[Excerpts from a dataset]

========

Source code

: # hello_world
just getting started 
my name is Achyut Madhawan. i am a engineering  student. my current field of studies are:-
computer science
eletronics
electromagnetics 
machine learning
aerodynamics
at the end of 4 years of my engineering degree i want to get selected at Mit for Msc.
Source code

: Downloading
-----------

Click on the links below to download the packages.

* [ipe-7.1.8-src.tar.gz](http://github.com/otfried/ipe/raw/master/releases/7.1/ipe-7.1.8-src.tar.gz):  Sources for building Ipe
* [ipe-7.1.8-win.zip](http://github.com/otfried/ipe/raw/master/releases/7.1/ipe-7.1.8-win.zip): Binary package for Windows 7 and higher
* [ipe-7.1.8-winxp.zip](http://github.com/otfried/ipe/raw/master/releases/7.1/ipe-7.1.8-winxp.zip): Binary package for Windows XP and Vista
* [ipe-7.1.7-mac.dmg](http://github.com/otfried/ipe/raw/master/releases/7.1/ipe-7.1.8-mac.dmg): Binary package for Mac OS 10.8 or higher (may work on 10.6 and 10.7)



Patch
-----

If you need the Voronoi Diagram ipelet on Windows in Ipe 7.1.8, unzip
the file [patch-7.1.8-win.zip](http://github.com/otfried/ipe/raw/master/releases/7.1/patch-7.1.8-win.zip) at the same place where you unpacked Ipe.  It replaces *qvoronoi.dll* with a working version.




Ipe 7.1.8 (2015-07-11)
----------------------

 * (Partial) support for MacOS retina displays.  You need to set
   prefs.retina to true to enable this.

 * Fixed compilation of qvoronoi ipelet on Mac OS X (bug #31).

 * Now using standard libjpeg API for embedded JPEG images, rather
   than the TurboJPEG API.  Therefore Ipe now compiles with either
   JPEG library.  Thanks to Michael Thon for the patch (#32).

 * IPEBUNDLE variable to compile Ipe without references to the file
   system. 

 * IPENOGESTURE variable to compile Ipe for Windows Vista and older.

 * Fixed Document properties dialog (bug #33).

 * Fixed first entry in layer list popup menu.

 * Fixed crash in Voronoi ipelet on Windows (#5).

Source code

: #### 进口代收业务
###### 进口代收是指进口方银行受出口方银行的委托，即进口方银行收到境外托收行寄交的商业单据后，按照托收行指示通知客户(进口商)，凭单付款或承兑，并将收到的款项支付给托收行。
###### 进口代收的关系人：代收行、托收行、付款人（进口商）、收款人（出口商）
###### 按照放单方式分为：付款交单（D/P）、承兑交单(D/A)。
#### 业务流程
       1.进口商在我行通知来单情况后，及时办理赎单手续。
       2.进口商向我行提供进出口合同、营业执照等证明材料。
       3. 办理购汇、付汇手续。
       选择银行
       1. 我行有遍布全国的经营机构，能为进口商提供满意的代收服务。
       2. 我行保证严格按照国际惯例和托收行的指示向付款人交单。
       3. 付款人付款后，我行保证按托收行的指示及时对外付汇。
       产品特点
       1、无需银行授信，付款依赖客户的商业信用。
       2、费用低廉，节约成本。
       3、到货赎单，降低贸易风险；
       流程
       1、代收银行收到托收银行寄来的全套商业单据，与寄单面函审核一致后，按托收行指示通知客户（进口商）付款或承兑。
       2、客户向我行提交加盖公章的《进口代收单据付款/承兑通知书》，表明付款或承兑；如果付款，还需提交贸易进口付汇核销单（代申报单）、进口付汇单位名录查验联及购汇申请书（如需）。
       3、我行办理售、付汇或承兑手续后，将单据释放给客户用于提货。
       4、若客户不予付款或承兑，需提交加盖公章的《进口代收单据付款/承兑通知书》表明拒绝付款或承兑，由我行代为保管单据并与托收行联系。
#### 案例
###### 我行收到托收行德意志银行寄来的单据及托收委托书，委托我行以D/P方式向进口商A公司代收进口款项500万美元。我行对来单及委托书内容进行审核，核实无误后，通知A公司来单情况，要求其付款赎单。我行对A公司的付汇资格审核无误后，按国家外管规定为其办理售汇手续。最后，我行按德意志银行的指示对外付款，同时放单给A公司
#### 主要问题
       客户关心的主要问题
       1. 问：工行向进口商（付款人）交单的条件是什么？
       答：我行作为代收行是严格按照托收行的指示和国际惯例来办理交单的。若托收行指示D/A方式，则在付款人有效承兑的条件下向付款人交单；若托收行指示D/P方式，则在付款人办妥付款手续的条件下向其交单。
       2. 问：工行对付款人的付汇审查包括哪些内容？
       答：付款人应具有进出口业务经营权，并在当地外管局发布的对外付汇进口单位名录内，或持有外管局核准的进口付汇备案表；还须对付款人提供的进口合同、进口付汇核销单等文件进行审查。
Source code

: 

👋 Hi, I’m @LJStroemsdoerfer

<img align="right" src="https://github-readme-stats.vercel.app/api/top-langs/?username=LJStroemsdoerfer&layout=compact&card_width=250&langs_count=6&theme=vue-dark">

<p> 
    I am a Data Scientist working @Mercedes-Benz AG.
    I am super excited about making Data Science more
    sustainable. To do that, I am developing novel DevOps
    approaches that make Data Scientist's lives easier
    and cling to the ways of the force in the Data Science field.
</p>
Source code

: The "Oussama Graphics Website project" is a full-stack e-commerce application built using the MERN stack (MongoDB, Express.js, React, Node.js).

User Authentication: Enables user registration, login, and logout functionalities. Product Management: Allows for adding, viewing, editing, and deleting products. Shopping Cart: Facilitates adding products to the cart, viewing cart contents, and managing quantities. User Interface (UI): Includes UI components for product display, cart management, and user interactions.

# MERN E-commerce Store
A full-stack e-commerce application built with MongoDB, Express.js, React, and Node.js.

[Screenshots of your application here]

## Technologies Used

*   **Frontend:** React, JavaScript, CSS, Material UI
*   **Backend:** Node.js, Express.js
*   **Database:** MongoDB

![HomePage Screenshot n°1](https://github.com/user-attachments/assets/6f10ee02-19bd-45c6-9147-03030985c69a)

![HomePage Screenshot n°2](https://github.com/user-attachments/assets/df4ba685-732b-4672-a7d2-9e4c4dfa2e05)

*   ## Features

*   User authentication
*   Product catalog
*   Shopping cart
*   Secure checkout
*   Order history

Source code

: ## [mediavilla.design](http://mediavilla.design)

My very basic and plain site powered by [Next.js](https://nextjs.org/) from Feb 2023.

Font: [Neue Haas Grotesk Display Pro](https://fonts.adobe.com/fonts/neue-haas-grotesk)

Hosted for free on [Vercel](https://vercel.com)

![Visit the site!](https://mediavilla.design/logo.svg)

========

- [WHAT IS BEING ASKED]: After reading the lines above, reproduce them all exactly.

- [COMPLETED TASK]:
Source code

: # hello_world
just getting started 
my name is Achyut Madhawan. i am a engineering  student. my current field of studies are:-
computer science
eletronics
electromagnetics 
machine learning
aerodynamics
at the end of 4 years of my engineering degree i want to get selected at Mit for Msc.
Source code

: Downloading
-----------

Click on the links below to download the packages.

* [ipe-7.1.8-src.tar.gz](http://github.com/otfried/ipe/raw/master/releases/7.1/ipe-7.1.8-src.tar.gz):  Sources for building Ipe
* [ipe-7.1.8-win.zip](http://github.com/otfried/ipe/raw/master/releases/7.1/ipe-7.1.8-win.zip): Binary package for Windows 7 and higher
* [ipe-7.1.8-winxp.zip](http://github.com/otfried/ipe/raw/master/releases/7.1/ipe-7.1.8-winxp.zip): Binary package for Windows XP and Vista
* [ipe-7.1.7-mac.dmg](http://github.com/otfried/ipe/raw/master/releases/7.1/ipe-7.1.8-mac.dmg): Binary package for Mac OS 10.8 or higher (may work on 10.6 and 10.7)



Patch
-----

If you need the Voronoi Diagram ipelet on Windows in Ipe 7.1.8, unzip
the file [patch-7.1.8-win.zip](http://github.com/otfried/ipe/raw/master/releases/7.1/patch-7.1.8-win.zip) at the same place where you unpacked Ipe.  It replaces *qvoronoi.dll* with a working version.




Ipe 7.1.8 (2015-07-11)
----------------------

 * (Partial) support for MacOS retina displays.  You need to set
   prefs.retina to true to enable this.

 * Fixed compilation of qvoronoi ipelet on Mac OS X (bug #31).

 * Now using standard libjpeg API for embedded JPEG images, rather
   than the TurboJPEG API.  Therefore Ipe now compiles with either
   JPEG library.  Thanks to Michael Thon for the patch (#32).

 * IPEBUNDLE variable to compile Ipe without references to the file
   system. 

 * IPENOGESTURE variable to compile Ipe for Windows Vista and older.

 * Fixed Document properties dialog (bug #33).

 * Fixed first entry in layer list popup menu.

 * Fixed crash in Voronoi ipelet on Windows (#5).

Source code

: #### 进口代收业务
###### 进口代收是指进口方银行受出口方银行的委托，即进口方银行收到境外托收行寄交的商业单据后，按照托收行指示通知客户(进口商)，凭单付款或承兑，并将收到的款项支付给托收行。
###### 进口代收的关系人：代收行、托收行、付款人（进口商）、收款人（出口商）
###### 按照放单方式分为：付款交单（D/P）、承兑交单(D/A)。
#### 业务流程
       1.进口商在我行通知来单情况后，及时办理赎单手续。
       2.进口商向我行提供进出口合同、营业执照等证明材料。
       3. 办理购汇、付汇手续。
       选择银行
       1. 我行有遍布全国的经营机构，能为进口商提供满意的代收服务。
       2. 我行保证严格按照国际惯例和托收行的指示向付款人交单。
       3. 付款人付款后，我行保证按托收行的指示及时对外付汇。
       产品特点
       1、无需银行授信，付款依赖客户的商业信用。
       2、费用低廉，节约成本。
       3、到货赎单，降低贸易风险；
       流程
       1、代收银行收到托收银行寄来的全套商业单据，与寄单面函审核一致后，按托收行指示通知客户（进口商）付款或承兑。
       2、客户向我行提交加盖公章的《进口代收单据付款/承兑通知书》，表明付款或承兑；如果付款，还需提交贸易进口付汇核销单（代申报单）、进口付汇单位名录查验联及购汇申请书（如需）。
       3、我行办理售、付汇或承兑手续后，将单据释放给客户用于提货。
       4、若客户不予付款或承兑，需提交加盖公章的《进口代收单据付款/承兑通知书》表明拒绝付款或承兑，由我行代为保管单据并与托收行联系。
#### 案例
###### 我行收到托收行德意志银行寄来的单据及托收委托书，委托我行以D/P方式向进口商A公司代收进口款项500万美元。我行对来单及委托书内容进行审核，核实无误后，通知A公司来单情况，要求其付款赎单。我行对A公司的付汇资格审核无误后，按国家外管规定为其办理售汇手续。最后，我行按德意志银行的指示对外付款，同时放单给A公司
#### 主要问题
       客户关心的主要问题
       1. 问：工行向进口商（付款人）交单的条件是什么？
       答：我行作为代收行是严格按照托收行的指示和国际惯例来办理交单的。若托收行指示D/A方式，则在付款人有效承兑的条件下向付款人交单；若托收行指示D/P方式，则在付款人办妥付款手续的条件下向其交单。
       2. 问：工行对付款人的付汇审查包括哪些内容？
       答：付款人应具有进出口业务经营权，并在当地外管局发布的对外付汇进口单位名录内，或持有外管局核准的进口付汇备案表；还须对付款人提供的进口合同、进口付汇核销单等文件进行审查。
Source code

: 

👋 Hi, I’m @LJStroemsdoerfer

<img align="right" src="https://github-readme-stats.vercel.app/api/top-langs/?username=LJStroemsdoerfer&layout=compact&card_width=250&langs_count=6&theme=vue-dark">

<p> 
    I am a Data Scientist working @Mercedes-Benz AG.
    I am super excited about making Data Science more
    sustainable. To do that, I am developing novel DevOps
    approaches that make Data Scientist's lives easier
    and cling to the ways of the force in the Data Science field.
</p>
Source code

: The "Oussama Graphics Website project" is a full-stack e-commerce application built using the MERN stack (MongoDB, Express.js, React, Node.js).

User Authentication: Enables user registration, login, and logout functionalities. Product Management: Allows for adding, viewing, editing, and deleting products. Shopping Cart: Facilitates adding products to the cart, viewing cart contents, and managing quantities. User Interface (UI): Includes UI components for product display, cart management, and user interactions.

# MERN E-commerce Store
A full-stack e-commerce application built with MongoDB, Express.js, React, and Node.js.

[Screenshots of your application here]

## Technologies Used

*   **Frontend:** React, JavaScript, CSS, Material UI
*   **Backend:** Node.js, Express.js
*   **Database:** MongoDB

![HomePage Screenshot n°1](https://github.com/user-attachments/assets/6f10ee02-19bd-45c6-9147-03030985c69a)

![HomePage Screenshot n°2](https://github.com/user-attachments/assets/df4ba685-732b-4672-a7d2-9e4c4dfa2e05)

*   ## Features

*   User authentication
*   Product catalog
*   Shopping cart
*   Secure checkout
*   Order history

Source code

: ## [mediavilla.design](http://mediavilla.design)

My very basic and plain site powered by [Next.js](https://nextjs.org/) from Feb 2023.

Font: [Neue Haas Grotesk Display Pro](https://fonts.adobe.com/fonts/neue-haas-grotesk)

Hosted for free on [Vercel](https://vercel.com)

![Visit the site!](https://mediavilla.design/logo.svg)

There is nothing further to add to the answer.